Occasionally, you may run into an issue that isn't adequately explained by the error message. In these scenarios, you can extract more detail about your build by enabling debug mode, inspecting the Packer logs, or both.

Debug mode provides builder-specific debugging information for each step in a remote build. Enabling debug mode for a DigitalOcean build will also produce a temporary private key in your project folder which you can use to connect to and inspect a running Droplet before it is turned into a snapshot.

You can enter debug mode by passing the -debug flag to packer build on the command line:

  • packer build -debug --var-file=variables.json template.json

If you are unable to diagnose the issue in debug mode you can try enabling the Packer logs. These logs are primarily used to debug local builders, but they may provide helpful information on remote builds as well.

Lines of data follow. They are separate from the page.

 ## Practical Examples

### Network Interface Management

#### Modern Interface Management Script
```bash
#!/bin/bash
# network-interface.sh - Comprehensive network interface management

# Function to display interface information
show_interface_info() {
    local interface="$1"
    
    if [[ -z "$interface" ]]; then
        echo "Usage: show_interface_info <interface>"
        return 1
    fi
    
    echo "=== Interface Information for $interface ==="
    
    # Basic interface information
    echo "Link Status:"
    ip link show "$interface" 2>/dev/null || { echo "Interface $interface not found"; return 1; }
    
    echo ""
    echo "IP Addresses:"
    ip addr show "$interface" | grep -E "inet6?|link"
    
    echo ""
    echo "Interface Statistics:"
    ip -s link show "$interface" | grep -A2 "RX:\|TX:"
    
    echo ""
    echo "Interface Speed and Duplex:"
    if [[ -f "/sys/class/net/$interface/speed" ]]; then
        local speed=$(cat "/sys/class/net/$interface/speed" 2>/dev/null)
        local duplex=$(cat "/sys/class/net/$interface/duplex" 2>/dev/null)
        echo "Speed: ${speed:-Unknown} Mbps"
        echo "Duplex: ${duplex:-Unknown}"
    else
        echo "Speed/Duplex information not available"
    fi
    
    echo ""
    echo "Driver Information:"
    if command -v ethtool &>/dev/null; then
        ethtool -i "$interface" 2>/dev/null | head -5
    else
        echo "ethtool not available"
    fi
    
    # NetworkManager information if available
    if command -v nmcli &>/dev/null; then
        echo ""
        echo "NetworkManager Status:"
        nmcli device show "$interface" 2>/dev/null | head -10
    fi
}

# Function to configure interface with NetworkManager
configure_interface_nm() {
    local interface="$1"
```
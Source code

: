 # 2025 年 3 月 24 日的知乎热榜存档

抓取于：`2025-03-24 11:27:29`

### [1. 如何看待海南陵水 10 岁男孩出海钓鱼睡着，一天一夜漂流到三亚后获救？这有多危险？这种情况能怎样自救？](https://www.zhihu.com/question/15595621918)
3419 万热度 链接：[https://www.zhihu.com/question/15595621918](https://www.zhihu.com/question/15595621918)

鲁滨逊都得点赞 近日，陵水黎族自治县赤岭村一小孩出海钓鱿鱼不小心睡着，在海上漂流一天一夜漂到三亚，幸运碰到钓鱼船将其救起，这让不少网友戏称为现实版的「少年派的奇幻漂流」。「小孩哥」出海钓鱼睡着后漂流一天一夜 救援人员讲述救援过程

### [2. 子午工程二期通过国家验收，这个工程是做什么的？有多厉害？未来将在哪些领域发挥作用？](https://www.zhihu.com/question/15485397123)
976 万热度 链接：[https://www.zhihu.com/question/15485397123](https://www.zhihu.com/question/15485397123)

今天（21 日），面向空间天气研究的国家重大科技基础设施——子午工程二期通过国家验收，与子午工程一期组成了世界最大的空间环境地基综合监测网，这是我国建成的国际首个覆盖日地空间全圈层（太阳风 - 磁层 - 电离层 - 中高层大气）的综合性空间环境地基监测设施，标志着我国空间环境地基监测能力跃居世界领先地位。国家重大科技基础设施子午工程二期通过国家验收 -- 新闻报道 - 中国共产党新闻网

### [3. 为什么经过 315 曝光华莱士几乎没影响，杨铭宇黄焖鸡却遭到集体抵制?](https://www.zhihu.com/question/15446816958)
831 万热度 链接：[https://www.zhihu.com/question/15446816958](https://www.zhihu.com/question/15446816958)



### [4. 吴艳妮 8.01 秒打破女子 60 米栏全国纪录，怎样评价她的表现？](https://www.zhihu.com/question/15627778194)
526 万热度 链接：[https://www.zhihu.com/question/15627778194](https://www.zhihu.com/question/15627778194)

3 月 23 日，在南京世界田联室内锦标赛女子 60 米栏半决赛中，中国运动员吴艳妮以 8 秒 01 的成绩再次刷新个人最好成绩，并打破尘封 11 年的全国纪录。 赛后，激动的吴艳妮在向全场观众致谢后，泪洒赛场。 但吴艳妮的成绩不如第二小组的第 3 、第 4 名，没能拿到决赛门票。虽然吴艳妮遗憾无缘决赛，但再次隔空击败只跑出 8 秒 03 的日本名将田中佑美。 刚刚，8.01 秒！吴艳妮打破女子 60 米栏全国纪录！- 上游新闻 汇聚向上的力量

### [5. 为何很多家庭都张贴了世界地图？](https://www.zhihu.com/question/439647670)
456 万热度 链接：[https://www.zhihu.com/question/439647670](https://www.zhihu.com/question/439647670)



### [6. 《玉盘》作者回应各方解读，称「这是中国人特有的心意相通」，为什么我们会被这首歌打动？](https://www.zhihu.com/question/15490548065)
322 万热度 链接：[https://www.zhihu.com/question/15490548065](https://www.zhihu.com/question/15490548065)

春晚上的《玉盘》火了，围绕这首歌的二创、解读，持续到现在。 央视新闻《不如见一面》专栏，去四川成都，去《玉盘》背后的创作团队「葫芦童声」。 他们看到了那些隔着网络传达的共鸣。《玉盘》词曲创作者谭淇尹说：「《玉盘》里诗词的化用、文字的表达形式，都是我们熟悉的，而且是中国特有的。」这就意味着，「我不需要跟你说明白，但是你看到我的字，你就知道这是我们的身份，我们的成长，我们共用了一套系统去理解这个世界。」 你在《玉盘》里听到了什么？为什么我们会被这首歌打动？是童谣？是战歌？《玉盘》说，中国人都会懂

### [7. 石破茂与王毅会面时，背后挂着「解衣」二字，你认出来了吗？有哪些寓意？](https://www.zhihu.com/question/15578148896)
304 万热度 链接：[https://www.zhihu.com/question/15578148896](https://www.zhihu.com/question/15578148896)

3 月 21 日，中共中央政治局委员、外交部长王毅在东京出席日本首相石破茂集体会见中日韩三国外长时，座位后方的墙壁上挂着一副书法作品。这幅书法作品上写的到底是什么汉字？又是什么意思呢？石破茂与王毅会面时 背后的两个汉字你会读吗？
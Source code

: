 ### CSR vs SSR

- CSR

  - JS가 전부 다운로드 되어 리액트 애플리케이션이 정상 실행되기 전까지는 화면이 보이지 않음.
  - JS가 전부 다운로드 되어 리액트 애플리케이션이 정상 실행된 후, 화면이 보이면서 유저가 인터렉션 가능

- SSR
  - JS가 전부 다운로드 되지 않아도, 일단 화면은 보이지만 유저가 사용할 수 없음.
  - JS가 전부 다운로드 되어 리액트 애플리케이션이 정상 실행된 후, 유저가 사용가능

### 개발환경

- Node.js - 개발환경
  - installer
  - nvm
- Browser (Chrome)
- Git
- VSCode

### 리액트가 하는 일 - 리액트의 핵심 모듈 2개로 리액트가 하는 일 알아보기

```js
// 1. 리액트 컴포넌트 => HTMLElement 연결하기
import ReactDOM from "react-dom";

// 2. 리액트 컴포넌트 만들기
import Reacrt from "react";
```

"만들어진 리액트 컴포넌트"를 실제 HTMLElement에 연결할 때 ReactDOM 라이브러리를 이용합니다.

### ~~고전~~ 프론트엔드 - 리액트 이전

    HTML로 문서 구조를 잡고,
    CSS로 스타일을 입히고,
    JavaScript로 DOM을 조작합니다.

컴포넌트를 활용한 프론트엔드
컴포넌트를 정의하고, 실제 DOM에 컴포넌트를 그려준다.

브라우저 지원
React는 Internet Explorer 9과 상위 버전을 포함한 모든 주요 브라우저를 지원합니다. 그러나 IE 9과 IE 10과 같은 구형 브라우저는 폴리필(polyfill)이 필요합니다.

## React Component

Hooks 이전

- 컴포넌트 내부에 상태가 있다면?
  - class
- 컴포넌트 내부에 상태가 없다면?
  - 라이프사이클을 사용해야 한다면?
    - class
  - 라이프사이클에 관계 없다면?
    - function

To enable the Packer logs, set the PACKER_LOG environmental variable to any value except "0" or an empty string:

  • PACKER_LOG=1 packer build --var-file=variables.json template.json

Logs will print to the console unless you also set the PACKER_LOG_PATH environmental variable.

If you are still having problems, you may want to try reaching out to someone in the Packer community.

Conclusion

Now that you are comfortable with the basics of Packer, you may be interested in building on this foundation.

Try adding a second builder to your template to create a local testing environment alongside your DigitalOcean snapshot. The virtualbox-iso builder, for example, produces images for VirtualBox, a free, open-source virtualization product used by both enterprises and hobbyists. You can define a post-processor to the VirtualBox image and create Vagrant environments that mirror your DigitalOcean snapshots. This will allow you to test website changes locally before pushing them to a live Droplet. You can learn more in the Vagrant post-processor documentation.

Or you may want to connect your web server to a database. Add a second digitalocean builder and use the only key in your provisioners section to apply different provisioning to each build.

If you're more comfortable using a configuration management tools, Packer comes with out of the box support for Ansible, Puppet, Chef, and more. Try using one of these provisioners to further configure your Droplet to match your use case. If you've never tried configuration management before, take a look at How To Create Ansible Playbooks to Automate System Configuration on Ubuntu.